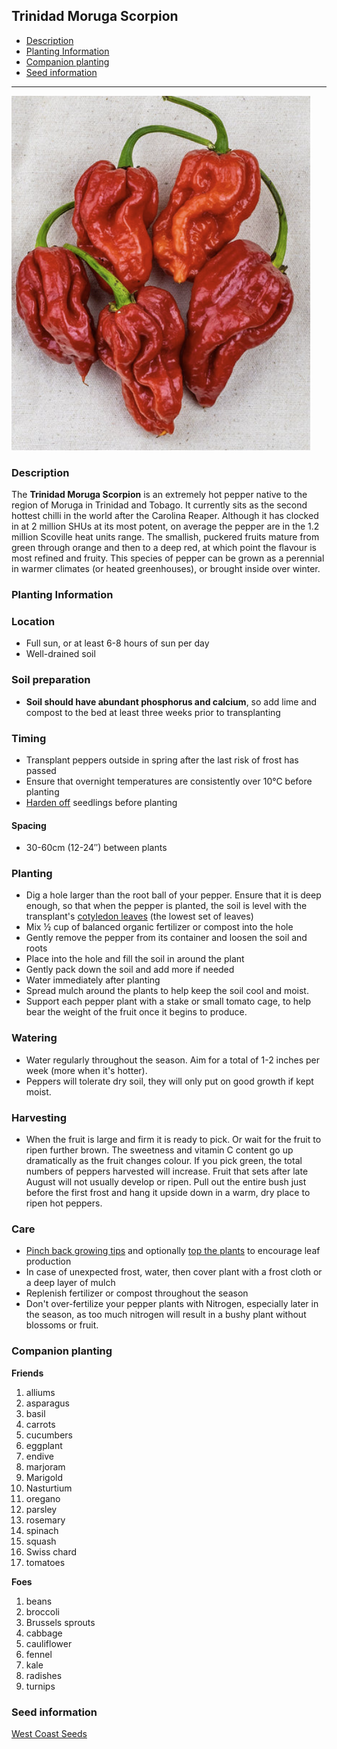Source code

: ## **Trinidad Moruga Scorpion**
  - [Description](#description)
  - [Planting Information](#planting-information)
  - [Companion planting](#companion-planting)
  - [Seed information](#seed-information)

---


![Trinidad Moruga Scorpion](images/trinidad_maruga_scorpion.png)

### Description

The **Trinidad Moruga Scorpion** is an extremely hot pepper native to the region of Moruga in Trinidad and Tobago. It currently sits as the second hottest chilli in the world after the Carolina Reaper. Although it has clocked in at 2 million SHUs at its most potent, on average the pepper are in the 1.2 million Scoville heat units range. The smallish, puckered fruits mature from green through orange and then to a deep red, at which point the flavour is most refined and fruity. This species of pepper can be grown as a perennial in warmer climates (or heated greenhouses), or brought inside over winter. 

### Planting Information

### Location

- Full sun, or at least 6-8 hours of sun per day
- Well-drained soil

### Soil preparation

- **Soil should have abundant phosphorus and calcium**, so add lime and compost to the bed at least three weeks prior to transplanting

### Timing 

- Transplant peppers outside in spring after the last risk of frost has passed
- Ensure that overnight temperatures are consistently over 10°C before planting
- [Harden off](hardening_off.md) seedlings before planting

#### Spacing 

- 30-60cm (12-24″) between plants

### Planting

- Dig a hole larger than the root ball of your pepper. Ensure that it is deep enough, so that when the pepper is planted, the soil is level with the transplant's [cotyledon leaves](images/pepper_cotyledons.png) (the lowest set of leaves)
- Mix ½ cup of balanced organic fertilizer or compost into the hole
- Gently remove the pepper from its container and loosen the soil and roots
- Place into the hole and fill the soil in around the plant
- Gently pack down the soil and add more if needed
- Water immediately after planting
- Spread mulch around the plants to help keep the soil cool and moist.
- Support each pepper plant with a stake or small tomato cage, to help bear the weight of the fruit once it begins to produce.

### Watering

- Water regularly throughout the season. Aim for a total of 1-2 inches per week (more when it's hotter).
- Peppers will tolerate dry soil, they will only put on good growth if kept moist.

### Harvesting

- When the fruit is large and firm it is ready to pick. Or wait for the fruit to ripen further brown. The sweetness and vitamin C content go up dramatically as the fruit changes colour. If you pick green, the total numbers of peppers harvested will increase. Fruit that sets after late August will not usually develop or ripen. Pull out the entire bush just before the first frost and hang it upside down in a warm, dry place to ripen hot peppers. 

### Care

- [Pinch back growing tips](pinching_pepper_flowers.md) and optionally [top the plants](topping_pepper_plants.md) to encourage leaf production
- In case of unexpected frost, water, then cover plant with a frost cloth or a deep layer of mulch
- Replenish fertilizer or compost throughout the season
- Don't over-fertilize your pepper plants with Nitrogen, especially later in the season, as too much nitrogen will result in a bushy plant without blossoms or fruit.

### Companion planting

**Friends**

  1. alliums
  2. asparagus
  3. basil
  4. carrots
  5. cucumbers
  6. eggplant
  7. endive
  8. marjoram
  9. Marigold
  10. Nasturtium
  11. oregano
  12. parsley
  13. rosemary
  14. spinach
  15. squash
  16. Swiss chard
  17. tomatoes

**Foes**

   1. beans
   2. broccoli
   3. Brussels sprouts
   4. cabbage
   5. cauliflower
   6. fennel
   7. kale
   8. radishes
   9. turnips

### Seed information

[West Coast Seeds](https://www.westcoastseeds.com/products/trinidad-moruga-scorpion)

══════════

▶ _DESCRIPTION OF THE TASK_
Retype all the data exactly. Omit pictures.

▶ _WRITTEN SOLUTION_
Source code

: ## **Trinidad Moruga Scorpion**
  - [Description](#description)
  - [Planting Information](#planting-information)
  - [Companion planting](#companion-planting)
  - [Seed information](#seed-information)

---


![Trinidad Moruga Scorpion](images/trinidad_maruga_scorpion.png)

### Description

The **Trinidad Moruga Scorpion** is an extremely hot pepper native to the region of Moruga in Trinidad and Tobago. It currently sits as the second hottest chilli in the world after the Carolina Reaper. Although it has clocked in at 2 million SHUs at its most potent, on average the pepper are in the 1.2 million Scoville heat units range. The smallish, puckered fruits mature from green through orange and then to a deep red, at which point the flavour is most refined and fruity. This species of pepper can be grown as a perennial in warmer climates (or heated greenhouses), or brought inside over winter. 

### Planting Information

### Location

- Full sun, or at least 6-8 hours of sun per day
- Well-drained soil

### Soil preparation

- **Soil should have abundant phosphorus and calcium**, so add lime and compost to the bed at least three weeks prior to transplanting

### Timing 

- Transplant peppers outside in spring after the last risk of frost has passed
- Ensure that overnight temperatures are consistently over 10°C before planting
- [Harden off](hardening_off.md) seedlings before planting

#### Spacing 

- 30-60cm (12-24″) between plants

### Planting

- Dig a hole larger than the root ball of your pepper. Ensure that it is deep enough, so that when the pepper is planted, the soil is level with the transplant's [cotyledon leaves](images/pepper_cotyledons.png) (the lowest set of leaves)
- Mix ½ cup of balanced organic fertilizer or compost into the hole
- Gently remove the pepper from its container and loosen the soil and roots
- Place into the hole and fill the soil in around the plant
- Gently pack down the soil and add more if needed
- Water immediately after planting
- Spread mulch around the plants to help keep the soil cool and moist.
- Support each pepper plant with a stake or small tomato cage, to help bear the weight of the fruit once it begins to produce.

### Watering

- Water regularly throughout the season. Aim for a total of 1-2 inches per week (more when it's hotter).
- Peppers will tolerate dry soil, they will only put on good growth if kept moist.

### Harvesting

- When the fruit is large and firm it is ready to pick. Or wait for the fruit to ripen further brown. The sweetness and vitamin C content go up dramatically as the fruit changes colour. If you pick green, the total numbers of peppers harvested will increase. Fruit that sets after late August will not usually develop or ripen. Pull out the entire bush just before the first frost and hang it upside down in a warm, dry place to ripen hot peppers. 

### Care

- [Pinch back growing tips](pinching_pepper_flowers.md) and optionally [top the plants](topping_pepper_plants.md) to encourage leaf production
- In case of unexpected frost, water, then cover plant with a frost cloth or a deep layer of mulch
- Replenish fertilizer or compost throughout the season
- Don't over-fertilize your pepper plants with Nitrogen, especially later in the season, as too much nitrogen will result in a bushy plant without blossoms or fruit.

### Companion planting

**Friends**

  1. alliums
  2. asparagus
  3. basil
  4. carrots
  5. cucumbers
  6. eggplant
  7. endive
  8. marjoram
  9. Marigold
  10. Nasturtium
  11. oregano
  12. parsley
  13. rosemary
  14. spinach
  15. squash
  16. Swiss chard
  17. tomatoes

**Foes**

   1. beans
   2. broccoli
   3. Brussels sprouts
   4. cabbage
   5. cauliflower
   6. fennel
   7. kale
   8. radishes
   9. turnips

### Seed information

[West Coast Seeds](https://www.westcoastseeds.com/products/trinidad-moruga-scorpion)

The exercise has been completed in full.